[PRCo] Re: Europe ....
Schneider Fred
fwschneider at comcast.net
Thu Oct 16 14:22:12 EDT 2008
It's the American way ... if you could only trace the flow of cash
from the oil companies and auto manufacturers and concrete companies
to their lobbyists to the political campaign funds and gifts to
politicians you would understand. I once discovered, laying out in
plain view in the stacks in the state library in Harrisburg, where
someone had abandoned it, a directory of lobbyists. It was as large
as the Centre County telephone directory. Now, mind you, except for
being the home of Penn State University, Centre County doesn't have a
whole lot going for it. Wikipedia says the population is 135,000
and that includes a very large institutional population that doesn't
have phones, i.e. the students at Penn State University and a huge
state penitentiary. There might only be 20,000 wired (as opposed to
cellular) phones in the county. That phone book is about 5/16ths of
an inch thick.
The U. S. population is 25 times larger than the Pennsylvania
population. Guess who wins in Washington. You or the lobbyists.
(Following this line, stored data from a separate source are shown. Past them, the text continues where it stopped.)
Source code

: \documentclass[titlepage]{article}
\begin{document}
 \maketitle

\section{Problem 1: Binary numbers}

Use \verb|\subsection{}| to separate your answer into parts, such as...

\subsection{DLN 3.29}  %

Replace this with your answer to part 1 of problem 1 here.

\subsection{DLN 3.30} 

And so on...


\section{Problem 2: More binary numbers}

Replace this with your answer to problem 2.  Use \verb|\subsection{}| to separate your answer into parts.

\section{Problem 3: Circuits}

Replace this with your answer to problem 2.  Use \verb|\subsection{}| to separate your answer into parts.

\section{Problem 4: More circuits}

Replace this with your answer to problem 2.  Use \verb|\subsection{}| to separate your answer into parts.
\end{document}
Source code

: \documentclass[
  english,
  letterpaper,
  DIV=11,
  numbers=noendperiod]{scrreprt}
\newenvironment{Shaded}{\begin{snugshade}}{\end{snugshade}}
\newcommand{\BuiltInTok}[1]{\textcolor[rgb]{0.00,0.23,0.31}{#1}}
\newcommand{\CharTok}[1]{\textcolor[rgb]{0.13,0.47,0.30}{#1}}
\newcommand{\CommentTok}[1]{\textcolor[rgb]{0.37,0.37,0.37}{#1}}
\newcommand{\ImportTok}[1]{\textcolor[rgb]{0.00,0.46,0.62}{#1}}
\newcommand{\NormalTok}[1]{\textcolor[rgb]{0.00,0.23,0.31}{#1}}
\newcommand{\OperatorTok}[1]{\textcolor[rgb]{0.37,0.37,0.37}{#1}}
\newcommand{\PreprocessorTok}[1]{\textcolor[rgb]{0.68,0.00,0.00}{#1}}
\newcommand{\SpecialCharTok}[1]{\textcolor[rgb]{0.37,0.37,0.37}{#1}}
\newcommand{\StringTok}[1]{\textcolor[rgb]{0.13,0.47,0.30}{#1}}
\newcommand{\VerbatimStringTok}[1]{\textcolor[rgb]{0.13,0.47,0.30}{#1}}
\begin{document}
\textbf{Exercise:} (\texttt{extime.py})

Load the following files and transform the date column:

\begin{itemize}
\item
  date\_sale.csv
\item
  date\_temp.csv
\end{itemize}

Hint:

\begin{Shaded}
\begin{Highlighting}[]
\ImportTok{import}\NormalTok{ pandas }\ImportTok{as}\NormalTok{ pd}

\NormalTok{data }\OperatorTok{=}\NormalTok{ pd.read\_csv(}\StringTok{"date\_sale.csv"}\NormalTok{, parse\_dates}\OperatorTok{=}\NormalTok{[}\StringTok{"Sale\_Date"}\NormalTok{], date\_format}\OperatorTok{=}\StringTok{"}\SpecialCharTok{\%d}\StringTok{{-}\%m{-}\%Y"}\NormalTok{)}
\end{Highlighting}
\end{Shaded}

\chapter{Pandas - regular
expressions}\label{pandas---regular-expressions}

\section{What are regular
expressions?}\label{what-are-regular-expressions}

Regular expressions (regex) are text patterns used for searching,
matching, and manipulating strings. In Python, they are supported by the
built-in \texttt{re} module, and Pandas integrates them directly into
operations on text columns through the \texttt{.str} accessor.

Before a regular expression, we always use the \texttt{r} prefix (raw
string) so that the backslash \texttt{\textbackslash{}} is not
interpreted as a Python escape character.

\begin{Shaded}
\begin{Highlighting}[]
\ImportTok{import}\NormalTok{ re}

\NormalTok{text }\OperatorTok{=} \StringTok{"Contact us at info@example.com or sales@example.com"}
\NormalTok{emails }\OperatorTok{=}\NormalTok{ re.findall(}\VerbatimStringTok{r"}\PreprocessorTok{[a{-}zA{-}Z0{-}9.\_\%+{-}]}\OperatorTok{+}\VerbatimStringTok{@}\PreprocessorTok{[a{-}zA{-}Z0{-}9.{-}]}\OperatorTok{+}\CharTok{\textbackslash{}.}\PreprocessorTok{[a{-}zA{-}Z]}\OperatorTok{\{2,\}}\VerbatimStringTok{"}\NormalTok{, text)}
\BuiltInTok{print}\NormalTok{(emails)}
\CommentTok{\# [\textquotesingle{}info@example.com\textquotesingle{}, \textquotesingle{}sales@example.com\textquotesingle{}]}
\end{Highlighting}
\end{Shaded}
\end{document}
Remember when this country was founded that we had a naive idea that
our president and senators and representatives would tend their farms
and go to Washington periodically to conduct the national affairs ...
they would have two jobs but their primary focus would still be their
farms back home. Jefferson still had to make money at Monticello.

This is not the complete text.